▸ WHAT THE TASK REQUIRES: What is needed is an exact copy of the lines from the one containing "- ALWAYS work with online instance first" through the last line of the entries below, both included.
[EXTRACTED DATA — start]
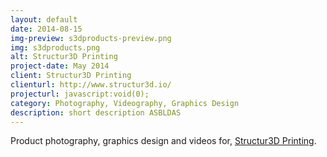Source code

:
 ```yaml
---
layout: default
date: 2014-08-15
img-preview: s3dproducts-preview.png
img: s3dproducts.png
alt: Structur3D Printing
project-date: May 2014
client: Structur3D Printing
clienturl: http://www.structur3d.io/
projecturl: javascript:void(0);
category: Photography, Videography, Graphics Design
description: short description ASBLDAS
---
```


Product photography, graphics design and videos for, <a href="http://www.structur3d.io/" target="_blank">Structur3D Printing</a>.

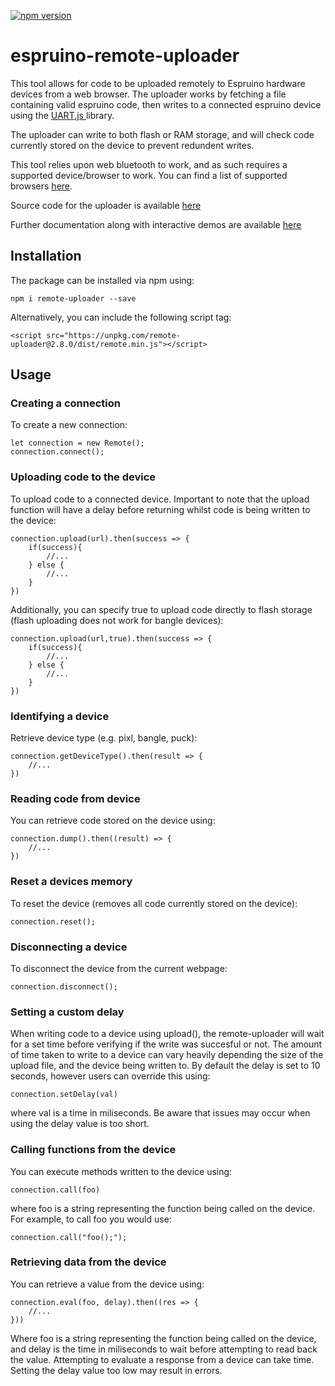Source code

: [![npm version](https://badge.fury.io/js/remote-uploader.svg)](https://badge.fury.io/js/remote-uploader)

# espruino-remote-uploader

This tool allows for code to be uploaded remotely to Espruino hardware devices from a web browser. 
The uploader works by fetching a file containing valid espruino code, then writes to a connected espruino device
using the <a href="https://www.espruino.com/UART.js"> UART.js </a> library. 

The uploader can write to both flash or RAM storage, and will check code currently stored on the device to prevent redundent writes.

This tool relies upon web bluetooth to work, and as such requires a supported device/browser to work. You can find a list of supported browsers
<a href="https://developer.mozilla.org/en-US/docs/Web/API/Web_Bluetooth_API#browser_compatibility">here</a>. 

Source code for the uploader is available <a href="https://github.com/cmurray95/espruino-remote-uploader">here</a>

Further documentation along with interactive demos are available <a href="https://cmurray95.github.io/espruino-remote-uploader/">here</a>

## Installation

The package can be installed via npm using:

`npm i remote-uploader --save`

Alternatively, you can include the following script tag:

```
<script src="https://unpkg.com/remote-uploader@2.8.0/dist/remote.min.js"></script>
```

## Usage

### Creating a connection
To create a new connection:

```
let connection = new Remote();
connection.connect();
```

### Uploading code to the device
To upload code to a connected device. Important to note that the upload function will have a delay before returning whilst code is being written to the device:

```
connection.upload(url).then(success => {
    if(success){
        //...
    } else {
        //...
    }
})
```

Additionally, you can specify true to upload code directly to flash storage (flash uploading does not work for bangle devices):
```
connection.upload(url,true).then(success => {
    if(success){
        //...
    } else {
        //...
    }
})
```

### Identifying a device
Retrieve device type (e.g. pixl, bangle, puck):
```
connection.getDeviceType().then(result => {
    //...
})
```

### Reading code from device
You can retrieve code stored on the device using:
```
connection.dump().then((result) => {
    //...
})
```

### Reset a devices memory
To reset the device (removes all code currently stored on the device):
```
connection.reset();
```

### Disconnecting a device
To disconnect the device from the current webpage:
```
connection.disconnect();
```

### Setting a custom delay
When writing code to a device using upload(), the remote-uploader will wait for a set time before verifying if the write was succesful or not.
The amount of time taken to write to a device can vary heavily depending the size of the upload file, and the device being written to. By default the delay is set to 10 seconds,
however users can override this using:

```
connection.setDelay(val)
```

where val is a time in miliseconds. Be aware that issues may occur when using the delay value is too short.

### Calling functions from the device
You can execute methods written to the device using:

```
connection.call(foo)
```

where foo is a string representing the function being called on the device. For example, to call foo you would use:

```
connection.call("foo();");
```

### Retrieving data from the device
You can retrieve a value from the device using:
```
connection.eval(foo, delay).then((res => {
    //...
}))
```

Where foo is a string representing the function being called on the device, and delay is the time in miliseconds to wait before attempting to read back the value.
Attempting to evaluate a response from a device can take time. Setting the delay value too low may result in errors.

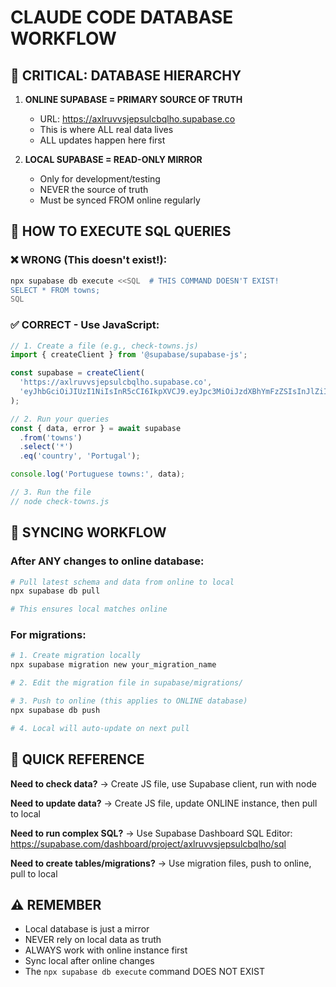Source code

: # CLAUDE CODE DATABASE WORKFLOW

## 🚨 CRITICAL: DATABASE HIERARCHY

1. **ONLINE SUPABASE = PRIMARY SOURCE OF TRUTH**
   - URL: https://axlruvvsjepsulcbqlho.supabase.co
   - This is where ALL real data lives
   - ALL updates happen here first

2. **LOCAL SUPABASE = READ-ONLY MIRROR**
   - Only for development/testing
   - NEVER the source of truth
   - Must be synced FROM online regularly

## 📝 HOW TO EXECUTE SQL QUERIES

### ❌ WRONG (This doesn't exist!):
```bash
npx supabase db execute <<SQL  # THIS COMMAND DOESN'T EXIST!
SELECT * FROM towns;
SQL
```

### ✅ CORRECT - Use JavaScript:
```javascript
// 1. Create a file (e.g., check-towns.js)
import { createClient } from '@supabase/supabase-js';

const supabase = createClient(
  'https://axlruvvsjepsulcbqlho.supabase.co',
  'eyJhbGciOiJIUzI1NiIsInR5cCI6IkpXVCJ9.eyJpc3MiOiJzdXBhYmFzZSIsInJlZiI6ImF4bHJ1dnZzamVwc3VsY2JxbGhvIiwicm9sZSI6ImFub24iLCJpYXQiOjE3NDg3MDYzNDUsImV4cCI6MjA2NDI4MjM0NX0.52Jn2n8sRH5TniQ1LqvOw68YOgpRLdK8FL5_ZV2SPe4'
);

// 2. Run your queries
const { data, error } = await supabase
  .from('towns')
  .select('*')
  .eq('country', 'Portugal');

console.log('Portuguese towns:', data);

// 3. Run the file
// node check-towns.js
```

## 🔄 SYNCING WORKFLOW

### After ANY changes to online database:
```bash
# Pull latest schema and data from online to local
npx supabase db pull

# This ensures local matches online
```

### For migrations:
```bash
# 1. Create migration locally
npx supabase migration new your_migration_name

# 2. Edit the migration file in supabase/migrations/

# 3. Push to online (this applies to ONLINE database)
npx supabase db push

# 4. Local will auto-update on next pull
```

## 🎯 QUICK REFERENCE

**Need to check data?**
→ Create JS file, use Supabase client, run with node

**Need to update data?**
→ Create JS file, update ONLINE instance, then pull to local

**Need to run complex SQL?**
→ Use Supabase Dashboard SQL Editor: https://supabase.com/dashboard/project/axlruvvsjepsulcbqlho/sql

**Need to create tables/migrations?**
→ Use migration files, push to online, pull to local

## ⚠️ REMEMBER

- Local database is just a mirror
- NEVER rely on local data as truth
- ALWAYS work with online instance first
- Sync local after online changes
- The `npx supabase db execute` command DOES NOT EXIST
[EXTRACTED DATA — finish]
▸ OUTPUT FOR THIS EXERCISE:
- ALWAYS work with online instance first
- Sync local after online changes
- The `npx supabase db execute` command DOES NOT EXIST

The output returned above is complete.